Water can be decomposed by electrolysis to hydrogen gas and oxygen gas. If 2.33 g of water is decomposed to H2(g) and O2(g) and the gases are collected in a 1.00 L flask over water at 25°C (vapor pressure H2O(l) = 23.8 mm Hg), what is the pressure in the flask?

To solve this problem, we need to follow these steps:

1. First, we need to calculate the number of moles of water. The molar mass of water (H2O) is approximately 18.015 g/mol. So, the number of moles of water is 2.33 g / 18.015 g/mol = 0.129 mol.

2. The balanced chemical equation for the decomposition of water is 2H2O(l) → 2H2(g) + O2(g). From this equation, we can see that 2 moles of water produce 2 moles of hydrogen gas and 1 mole of oxygen gas. Therefore, the decomposition of 0.129 mol of water will produce 0.129 mol of hydrogen gas and 0.0645 mol of oxygen gas.

3. The total number of moles of gas is 0.129 mol + 0.0645 mol = 0.1935 mol.
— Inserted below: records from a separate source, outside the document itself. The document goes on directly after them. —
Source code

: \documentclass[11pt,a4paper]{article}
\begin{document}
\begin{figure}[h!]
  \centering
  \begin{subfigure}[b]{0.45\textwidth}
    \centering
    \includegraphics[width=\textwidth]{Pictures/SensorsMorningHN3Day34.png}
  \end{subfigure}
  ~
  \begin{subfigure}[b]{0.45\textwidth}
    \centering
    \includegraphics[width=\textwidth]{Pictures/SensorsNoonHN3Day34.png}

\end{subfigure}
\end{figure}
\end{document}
4. The ideal gas law is PV = nRT, where P is the pressure, V is the volume, n is the number of moles, R is the ideal gas constant, and T is the temperature. We can rearrange this equation to solve for P: P = nRT / V.

5. We need to convert the temperature to Kelvin: 25°C + 273.15 = 298.15 K.
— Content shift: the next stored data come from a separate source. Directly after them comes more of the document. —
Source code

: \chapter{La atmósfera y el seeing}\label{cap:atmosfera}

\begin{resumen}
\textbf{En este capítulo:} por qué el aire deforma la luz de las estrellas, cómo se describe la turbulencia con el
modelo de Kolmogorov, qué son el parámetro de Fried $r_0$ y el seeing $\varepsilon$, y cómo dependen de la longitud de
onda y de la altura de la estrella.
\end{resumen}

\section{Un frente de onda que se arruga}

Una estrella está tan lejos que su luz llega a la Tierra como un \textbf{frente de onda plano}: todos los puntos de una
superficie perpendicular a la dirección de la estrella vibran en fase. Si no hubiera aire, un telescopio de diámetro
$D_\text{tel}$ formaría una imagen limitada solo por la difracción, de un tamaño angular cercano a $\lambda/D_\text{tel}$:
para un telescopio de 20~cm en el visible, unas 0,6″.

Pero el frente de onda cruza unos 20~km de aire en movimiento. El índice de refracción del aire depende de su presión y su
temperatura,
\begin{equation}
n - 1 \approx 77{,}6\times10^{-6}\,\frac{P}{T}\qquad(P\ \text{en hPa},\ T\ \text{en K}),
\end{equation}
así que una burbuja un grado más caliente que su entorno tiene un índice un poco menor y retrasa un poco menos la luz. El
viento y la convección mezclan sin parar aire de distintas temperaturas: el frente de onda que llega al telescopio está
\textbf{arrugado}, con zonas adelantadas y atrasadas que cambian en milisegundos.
6. We need to convert the volume to liters: 1.00 L = 1.00 dm^3.

7. We need to use the value of R that has the correct units for our problem: R = 0.0821 L·atm/(K·mol).

8. Now we can calculate the pressure of the gases: P = (0.1935 mol * 0.0821 L·atm/(K·mol) * 298.15 K) / 1.00 L = 4.76 atm.
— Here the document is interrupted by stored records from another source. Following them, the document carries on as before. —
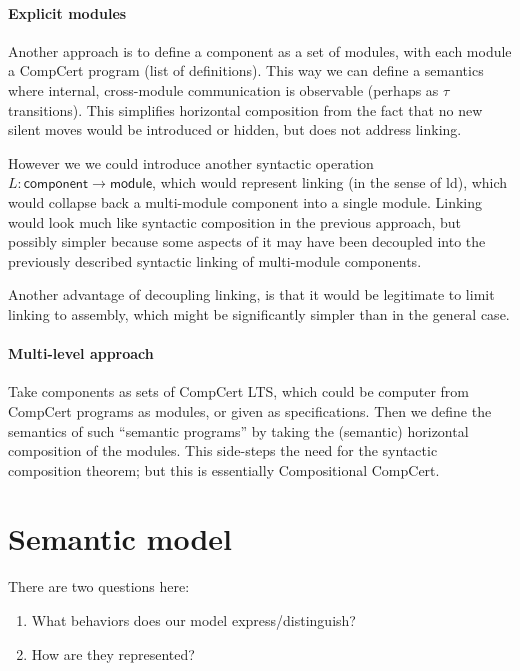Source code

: \documentclass[11pt]{article}
\begin{document}

\paragraph{Explicit modules} %

Another approach is to define a component as a set of modules,
with each module a CompCert program (list of definitions).
This way we can define a semantics where
internal, cross-module communication is observable
(perhaps as $\tau$ transitions).
This simplifies horizontal composition
from the fact that no new silent moves
would be introduced or hidden,
but does not address linking.

However we we could introduce another syntactic operation
$L : \mathsf{component} \rightarrow \mathsf{module}$,
which would represent linking (in the sense of \textsf{ld}),
which would collapse back a multi-module component
into a single module.
Linking would look much like syntactic composition in the previous approach,
but possibly simpler because some aspects of it may have been decoupled
into the previously described
syntactic linking of multi-module components.

Another advantage of decoupling linking,
is that it would be legitimate
to limit linking to assembly,
which might be significantly simpler
than in the general case.


\paragraph{Multi-level approach} %

Take components as sets of CompCert LTS,
which could be computer from CompCert programs as modules,
or given as specifications.
Then we define the semantics of such
``semantic programs'' by taking the (semantic)
horizontal composition of the modules.
This side-steps the need for the syntactic composition theorem;
but this is essentially Compositional CompCert.



\section{Semantic model} %

There are two questions here:
\begin{enumerate}
\item What behaviors does our model express/distinguish?
\item How are they represented?
\end{enumerate}
\end{document}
9. However, this is not the final answer because the problem states that the gases are collected over water. The vapor pressure of water at 25°C is 23.8 mm Hg, which we need to convert to atm: 23.8 mm Hg * (1 atm / 760 mm Hg) = 0.0313 atm.

10. The total pressure in the flask is the pressure of the gases plus the vapor pressure of the water: 4.76 atm + 0.0313 atm = 4.79 atm.

So, the pressure in the flask is 4.79 atm.